About this task — Reproduce the records below exactly, but leave their pictures out of the copy.

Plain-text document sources
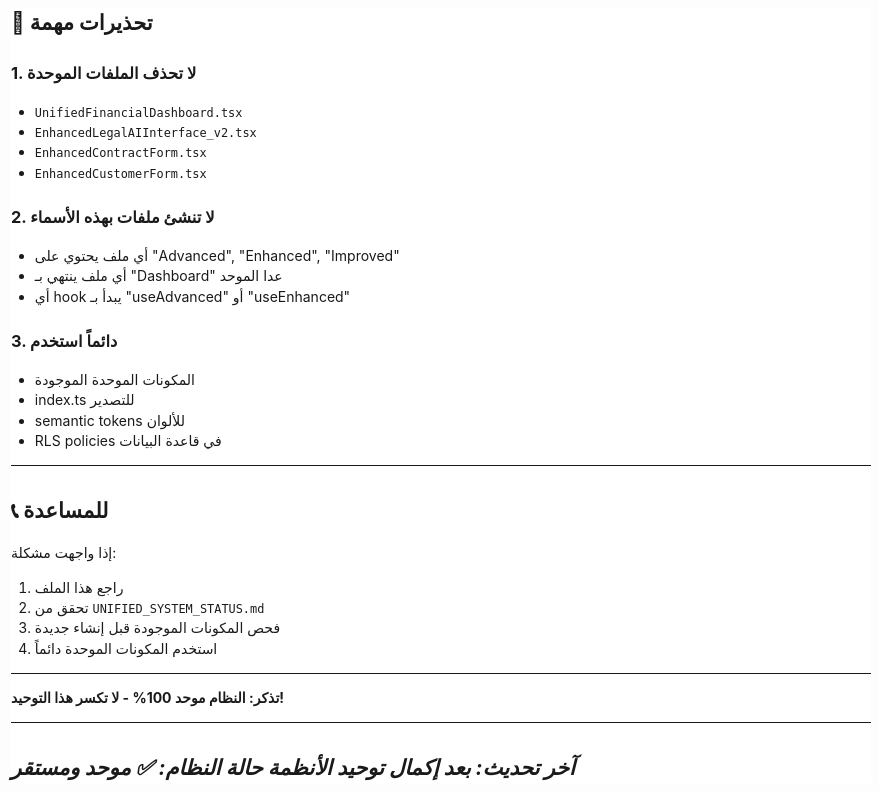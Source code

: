 
## 🚨 تحذيرات مهمة

### 1. لا تحذف الملفات الموحدة
- `UnifiedFinancialDashboard.tsx` 
- `EnhancedLegalAIInterface_v2.tsx`
- `EnhancedContractForm.tsx`
- `EnhancedCustomerForm.tsx`

### 2. لا تنشئ ملفات بهذه الأسماء
- أي ملف يحتوي على "Advanced", "Enhanced", "Improved"
- أي ملف ينتهي بـ "Dashboard" عدا الموحد
- أي hook يبدأ بـ "useAdvanced" أو "useEnhanced"

### 3. دائماً استخدم
- المكونات الموحدة الموجودة
- index.ts للتصدير
- semantic tokens للألوان
- RLS policies في قاعدة البيانات

---

## 📞 للمساعدة

إذا واجهت مشكلة:
1. راجع هذا الملف
2. تحقق من `UNIFIED_SYSTEM_STATUS.md`
3. فحص المكونات الموجودة قبل إنشاء جديدة
4. استخدم المكونات الموحدة دائماً

---

**تذكر: النظام موحد 100% - لا تكسر هذا التوحيد!**

---

*آخر تحديث: بعد إكمال توحيد الأنظمة*
*حالة النظام: ✅ موحد ومستقر*
---
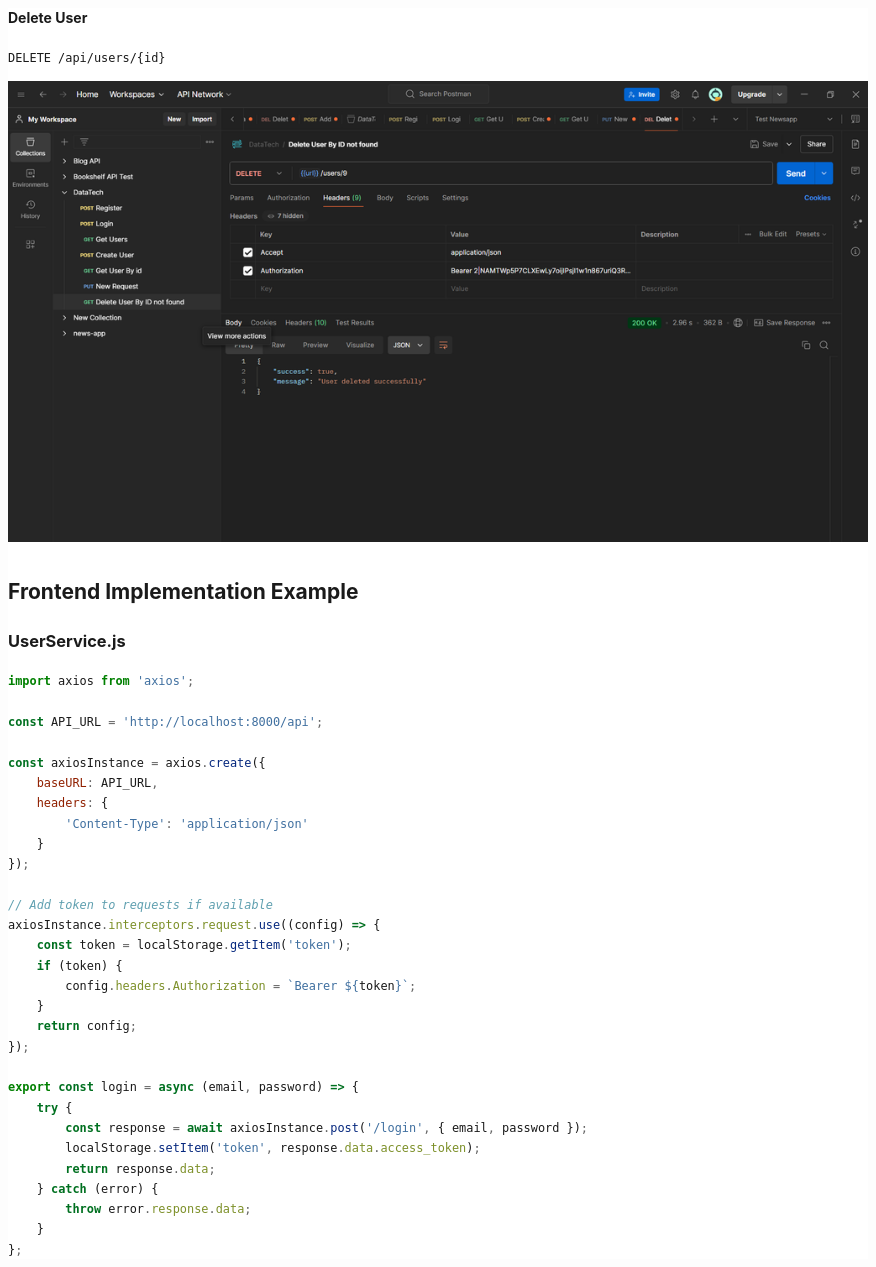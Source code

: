 #### Delete User
```http
DELETE /api/users/{id}
```
![alt text](image-12.png)

## Frontend Implementation Example

### UserService.js
```javascript
import axios from 'axios';

const API_URL = 'http://localhost:8000/api';

const axiosInstance = axios.create({
    baseURL: API_URL,
    headers: {
        'Content-Type': 'application/json'
    }
});

// Add token to requests if available
axiosInstance.interceptors.request.use((config) => {
    const token = localStorage.getItem('token');
    if (token) {
        config.headers.Authorization = `Bearer ${token}`;
    }
    return config;
});

export const login = async (email, password) => {
    try {
        const response = await axiosInstance.post('/login', { email, password });
        localStorage.setItem('token', response.data.access_token);
        return response.data;
    } catch (error) {
        throw error.response.data;
    }
};
```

Solution —
Source code

: 
## 🚨 تحذيرات مهمة

### 1. لا تحذف الملفات الموحدة
- `UnifiedFinancialDashboard.tsx` 
- `EnhancedLegalAIInterface_v2.tsx`
- `EnhancedContractForm.tsx`
- `EnhancedCustomerForm.tsx`

### 2. لا تنشئ ملفات بهذه الأسماء
- أي ملف يحتوي على "Advanced", "Enhanced", "Improved"
- أي ملف ينتهي بـ "Dashboard" عدا الموحد
- أي hook يبدأ بـ "useAdvanced" أو "useEnhanced"

### 3. دائماً استخدم
- المكونات الموحدة الموجودة
- index.ts للتصدير
- semantic tokens للألوان
- RLS policies في قاعدة البيانات

---

## 📞 للمساعدة

إذا واجهت مشكلة:
1. راجع هذا الملف
2. تحقق من `UNIFIED_SYSTEM_STATUS.md`
3. فحص المكونات الموجودة قبل إنشاء جديدة
4. استخدم المكونات الموحدة دائماً

---

**تذكر: النظام موحد 100% - لا تكسر هذا التوحيد!**

---

*آخر تحديث: بعد إكمال توحيد الأنظمة*
*حالة النظام: ✅ موحد ومستقر*
---
Source code

: #### Delete User
```http
DELETE /api/users/{id}
```
![alt text](image-12.png)

## Frontend Implementation Example

### UserService.js
```javascript
import axios from 'axios';

const API_URL = 'http://localhost:8000/api';

const axiosInstance = axios.create({
    baseURL: API_URL,
    headers: {
        'Content-Type': 'application/json'
    }
});

// Add token to requests if available
axiosInstance.interceptors.request.use((config) => {
    const token = localStorage.getItem('token');
    if (token) {
        config.headers.Authorization = `Bearer ${token}`;
    }
    return config;
});

export const login = async (email, password) => {
    try {
        const response = await axiosInstance.post('/login', { email, password });
        localStorage.setItem('token', response.data.access_token);
        return response.data;
    } catch (error) {
        throw error.response.data;
    }
};
```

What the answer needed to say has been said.